The majors continued to fail to curb their ad spending. Paramount spent $280 million on producing and marketing The Last Airbender, which grossed $319 million worldwide. Weren't media congloms’ vertical integration intended to save the media conglom's money, especially when they exploited a property through various ancillary streams? But big-spender Disney, even with its theme parks and the Disney Channel, laid out $100 million-plus to promote Tron: Legacy and Prince of Persia.

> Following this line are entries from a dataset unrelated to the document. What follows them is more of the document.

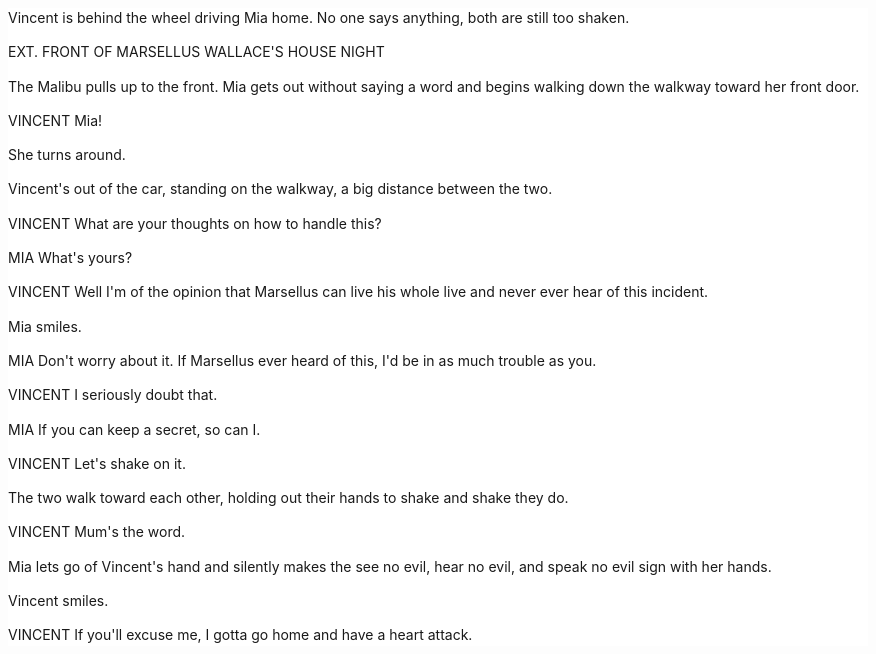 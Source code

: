 Vincent is behind the wheel driving Mia home. No one says 
 anything, both are still too shaken.

 EXT. FRONT OF MARSELLUS WALLACE'S HOUSE NIGHT

 The Malibu pulls up to the front. Mia gets out without saying 
 a word and begins walking down the walkway 
 toward her front door.

 VINCENT 
 Mia!

 She turns around.

 Vincent's out of the car, standing on the walkway, a big 
 distance between the two.

 VINCENT
 What are your thoughts on how to 
 handle this?

 MIA
 What's yours?

 VINCENT
 Well I'm of the opinion that Marsellus 
 can live his whole live and never 
 ever hear of this incident.

 Mia smiles.

 MIA
 Don't worry about it. If Marsellus 
 ever heard of this, I'd be in as 
 much trouble as you.

 VINCENT
 I seriously doubt that.

 MIA
 If you can keep a secret, so can I.

 VINCENT
 Let's shake on it.

 The two walk toward each other, holding out their hands to 
 shake and shake they do.

 VINCENT
 Mum's the word.

 Mia lets go of Vincent's hand and silently makes the see no 
 evil, hear no evil, and speak no evil sign with her hands.

 Vincent smiles.

 VINCENT
 If you'll excuse me, I gotta go home 
 and have a heart attack.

Although studios reduced costs by shrinking output (releasing fewer films, 110 in 2010 vs. 121 in 2009) and trimming specialty units, their marketing spends continue to rise with their tentpole budgets. The majors should capitalize more on guerrilla opportunities and sync with their media partners. Sony fueled The Karate Kid’s opening by teaming up with Justin Bieber on the film’s song “Never Say Never." And Lionsgate deployed the brilliant Chatroulette promo for The Last Exorcism.
Banking on fanboys:
Just because a film generates enormous hype at Comic-Con doesn’t mean it’s destined to be a crossover success. Word-of-mouth pushed Lionsgate to acquire Kick-Ass ($48.1 million), Universal to overspend on Scott Pilgrim vs. The World ($31.5 million), and Disney to heighten expectations for Tron: Legacy. Among comic-book adaptations, Paramount’s mighty sequel Iron Man 2 ($312.1 million) is the notable exception, but it was an already-established property.
Poor holiday scheduling:
The majors fumbled Memorial Day ($192.7 million off 13% from 2009) by choosing to unspool chick pic Sex and the City 2 and video game adaptation Prince of Persia against the frame’s robust four-quadrant sequels. While the holiday season was bound to be lower than last year’s historical Avatar high (Christmas weekend's $139.9 million was off 48% from 2009), even so a cluster of family-centric films (Little Fockers, The Chronicles of Narnia: Voyage of the Dawn Treader and Gulliver’s Travels) were going up against James Cameron's signature tentpole.
Adult dramas rally:
With fewer studio classic films in the market this fall, the majors filled the void with commercial adult fare. By constraining spending on titles that could play both at the Landmark and the multiplex, they turned smart movies into cash cows (True Grit, estimated final domestic $125 million-plus, The Social Network, $93.2 million, Red, $89.5 million and The Fighter, estimated final domestic $70-$85 million). As the adult audience grows and youngsters become less reliable moviegoers, that could just be the ticket.